Ending the Homecoming Queen Habit

Five Ways I Learned to Walk in God's Confidence

Photo by Church of the King on Unsplash

This article was originally featured in Koinonia/Medium.

It was the fall of 1987 and I was sure I would be the Homecoming Queen.

After all, I had done all the things that sounded impressive: I was captain of the cheerleading squad, student body co-president, yearbook editor, and nice to almost everyone. I thought I was a shoo-in for Homecoming Queen. Until I wasn’t.


As I watched the school principal place the sparkly tiara on my friend’s head, I can remember the dark feeling and praying my face didn’t show it. I see the pictures now and while smiling jubilantly on the outside, I’m quietly dying on the inside.


Since that day more than 34 years later, I’m embarrassed to say part of my heart is still running for homecoming queen. Or at least the endlessly striving for approval part.


In truth, almost everyone wants to be liked. But for me, the incessant desire for validation carried an unhealthy and soul-crushing shadow. It became the perfect trap by the enemy to keep me chasing good works, exhaustedly hustling for affirmation. I was only as good as my next achievement, my next shiny work, or impressive deed. My approval act fueled a constant hungry desire for more and could never be satisfied.
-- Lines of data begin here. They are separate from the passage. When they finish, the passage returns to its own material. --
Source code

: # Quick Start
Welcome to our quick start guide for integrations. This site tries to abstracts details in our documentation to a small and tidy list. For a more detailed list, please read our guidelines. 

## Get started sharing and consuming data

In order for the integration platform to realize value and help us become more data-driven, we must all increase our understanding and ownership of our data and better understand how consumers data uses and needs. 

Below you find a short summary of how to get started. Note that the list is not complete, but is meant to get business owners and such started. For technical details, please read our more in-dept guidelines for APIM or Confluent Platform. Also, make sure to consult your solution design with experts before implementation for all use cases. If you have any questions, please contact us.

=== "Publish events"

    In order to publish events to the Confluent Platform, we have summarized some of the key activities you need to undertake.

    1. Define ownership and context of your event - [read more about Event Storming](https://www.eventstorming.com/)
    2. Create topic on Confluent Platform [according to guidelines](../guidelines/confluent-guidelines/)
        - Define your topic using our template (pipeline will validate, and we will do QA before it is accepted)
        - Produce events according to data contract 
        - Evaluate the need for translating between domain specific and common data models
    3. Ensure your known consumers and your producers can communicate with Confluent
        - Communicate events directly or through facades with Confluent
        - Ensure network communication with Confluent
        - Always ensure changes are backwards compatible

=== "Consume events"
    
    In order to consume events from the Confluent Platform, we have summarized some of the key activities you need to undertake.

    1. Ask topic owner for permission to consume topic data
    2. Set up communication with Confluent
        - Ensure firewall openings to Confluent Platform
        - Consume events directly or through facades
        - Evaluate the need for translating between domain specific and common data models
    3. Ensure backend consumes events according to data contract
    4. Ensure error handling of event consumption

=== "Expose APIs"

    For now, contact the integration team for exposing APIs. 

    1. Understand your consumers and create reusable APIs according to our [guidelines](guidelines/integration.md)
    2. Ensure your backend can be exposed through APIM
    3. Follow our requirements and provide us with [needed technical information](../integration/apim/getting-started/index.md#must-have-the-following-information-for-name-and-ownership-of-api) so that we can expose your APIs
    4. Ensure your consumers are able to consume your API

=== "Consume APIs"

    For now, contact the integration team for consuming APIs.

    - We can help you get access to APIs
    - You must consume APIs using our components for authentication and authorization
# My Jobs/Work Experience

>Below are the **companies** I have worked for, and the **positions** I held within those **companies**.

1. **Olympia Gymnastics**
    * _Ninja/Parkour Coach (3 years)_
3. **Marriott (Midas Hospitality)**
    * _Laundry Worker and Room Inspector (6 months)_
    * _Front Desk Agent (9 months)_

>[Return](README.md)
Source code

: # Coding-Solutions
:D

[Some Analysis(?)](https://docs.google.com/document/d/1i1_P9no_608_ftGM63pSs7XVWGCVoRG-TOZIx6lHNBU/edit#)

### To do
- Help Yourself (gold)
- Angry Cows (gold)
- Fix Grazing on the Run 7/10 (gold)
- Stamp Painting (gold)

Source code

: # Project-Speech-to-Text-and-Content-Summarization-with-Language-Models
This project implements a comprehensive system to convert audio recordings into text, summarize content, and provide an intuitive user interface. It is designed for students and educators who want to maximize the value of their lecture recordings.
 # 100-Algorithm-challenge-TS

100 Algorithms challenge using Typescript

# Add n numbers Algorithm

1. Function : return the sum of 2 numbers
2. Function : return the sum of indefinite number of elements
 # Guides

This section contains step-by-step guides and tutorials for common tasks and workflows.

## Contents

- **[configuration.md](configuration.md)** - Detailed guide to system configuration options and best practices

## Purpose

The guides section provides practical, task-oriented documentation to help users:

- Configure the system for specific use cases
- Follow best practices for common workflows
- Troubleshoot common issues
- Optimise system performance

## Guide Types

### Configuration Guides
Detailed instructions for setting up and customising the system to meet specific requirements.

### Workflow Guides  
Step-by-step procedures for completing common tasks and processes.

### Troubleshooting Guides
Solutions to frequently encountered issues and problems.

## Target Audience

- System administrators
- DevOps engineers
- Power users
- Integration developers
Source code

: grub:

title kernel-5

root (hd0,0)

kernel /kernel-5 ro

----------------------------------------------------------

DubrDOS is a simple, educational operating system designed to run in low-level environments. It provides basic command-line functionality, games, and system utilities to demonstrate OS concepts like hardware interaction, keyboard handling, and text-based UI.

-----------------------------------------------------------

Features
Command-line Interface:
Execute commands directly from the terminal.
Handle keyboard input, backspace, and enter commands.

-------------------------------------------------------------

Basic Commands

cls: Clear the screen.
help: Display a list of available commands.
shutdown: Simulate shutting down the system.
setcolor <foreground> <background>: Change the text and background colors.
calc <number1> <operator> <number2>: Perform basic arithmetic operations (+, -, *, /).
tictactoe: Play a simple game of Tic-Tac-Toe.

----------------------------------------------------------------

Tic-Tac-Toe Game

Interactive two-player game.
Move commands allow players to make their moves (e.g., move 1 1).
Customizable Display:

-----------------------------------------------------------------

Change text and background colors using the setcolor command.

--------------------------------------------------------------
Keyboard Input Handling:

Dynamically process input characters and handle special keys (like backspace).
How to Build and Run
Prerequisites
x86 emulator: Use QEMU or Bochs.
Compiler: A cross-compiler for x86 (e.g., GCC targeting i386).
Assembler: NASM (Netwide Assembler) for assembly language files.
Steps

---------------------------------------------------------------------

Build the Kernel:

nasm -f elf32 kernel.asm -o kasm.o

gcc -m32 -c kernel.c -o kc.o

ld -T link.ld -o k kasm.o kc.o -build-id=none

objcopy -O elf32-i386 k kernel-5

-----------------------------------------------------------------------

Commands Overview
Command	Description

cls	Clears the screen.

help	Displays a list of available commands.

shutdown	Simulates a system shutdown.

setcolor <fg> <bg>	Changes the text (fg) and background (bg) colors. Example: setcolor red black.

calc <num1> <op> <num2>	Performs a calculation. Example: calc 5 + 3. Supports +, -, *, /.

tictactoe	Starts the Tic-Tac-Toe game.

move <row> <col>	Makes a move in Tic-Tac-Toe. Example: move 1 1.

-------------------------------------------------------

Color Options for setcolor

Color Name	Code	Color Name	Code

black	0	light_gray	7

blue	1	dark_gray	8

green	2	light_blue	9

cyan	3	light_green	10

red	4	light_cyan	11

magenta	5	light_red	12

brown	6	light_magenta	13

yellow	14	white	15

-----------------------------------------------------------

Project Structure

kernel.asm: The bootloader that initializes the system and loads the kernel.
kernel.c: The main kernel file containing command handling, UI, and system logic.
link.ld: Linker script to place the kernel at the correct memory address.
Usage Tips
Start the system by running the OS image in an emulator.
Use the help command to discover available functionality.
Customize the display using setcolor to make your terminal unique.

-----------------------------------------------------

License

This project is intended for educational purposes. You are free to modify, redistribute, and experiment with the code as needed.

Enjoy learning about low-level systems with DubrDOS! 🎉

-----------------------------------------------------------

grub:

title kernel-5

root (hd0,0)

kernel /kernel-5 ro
As I got older, I thought I had overcome this constant need for approval. I talked a good game and put up a good front.


Until I realized the running thoughts over approval-laced situations were always what kept me up at night. Even though I said I was wiser, my internal dialog and anxiety said otherwise. My need to be liked and validated clung to me as my darkest shadow, always undermining my confidence, my personal happiness, and self-worth. I knew I needed to stop. Yet I didn’t know how to become the homecoming queen dropout once and for all.

In search of peace, I did the only thing I knew how to do: pray.


I asked God to change my heart to make His approval the most important thing. I wanted to stop handing my personal happiness over to the whims of other’s opinions. I wanted to walk in the wide-open spaces of freedom for God’s approval in my life. I prayed with a raw sense of brokenness. No amount of self-esteem building, right thinking, and positive efforts would be what changed me. I needed God to unleash change at the soul level through the careful, refining hands of the Master.


God is still shaping me, but I have made loving progress.


What I realized is I didn’t need to make myself wrong for wanting others’ approval. But I needed to want God’s approval more. I sensed God inviting me to shift my gaze. I didn’t need to pull over in the rejection ditch of others’ opinions of me. God invited me to think better and higher thoughts. He wanted me to see things with Kingdom-style views. He longed for me to call out approval for the trap it was, then to choose a stronger place in Him.


In truth, the approval of others will always disappoint.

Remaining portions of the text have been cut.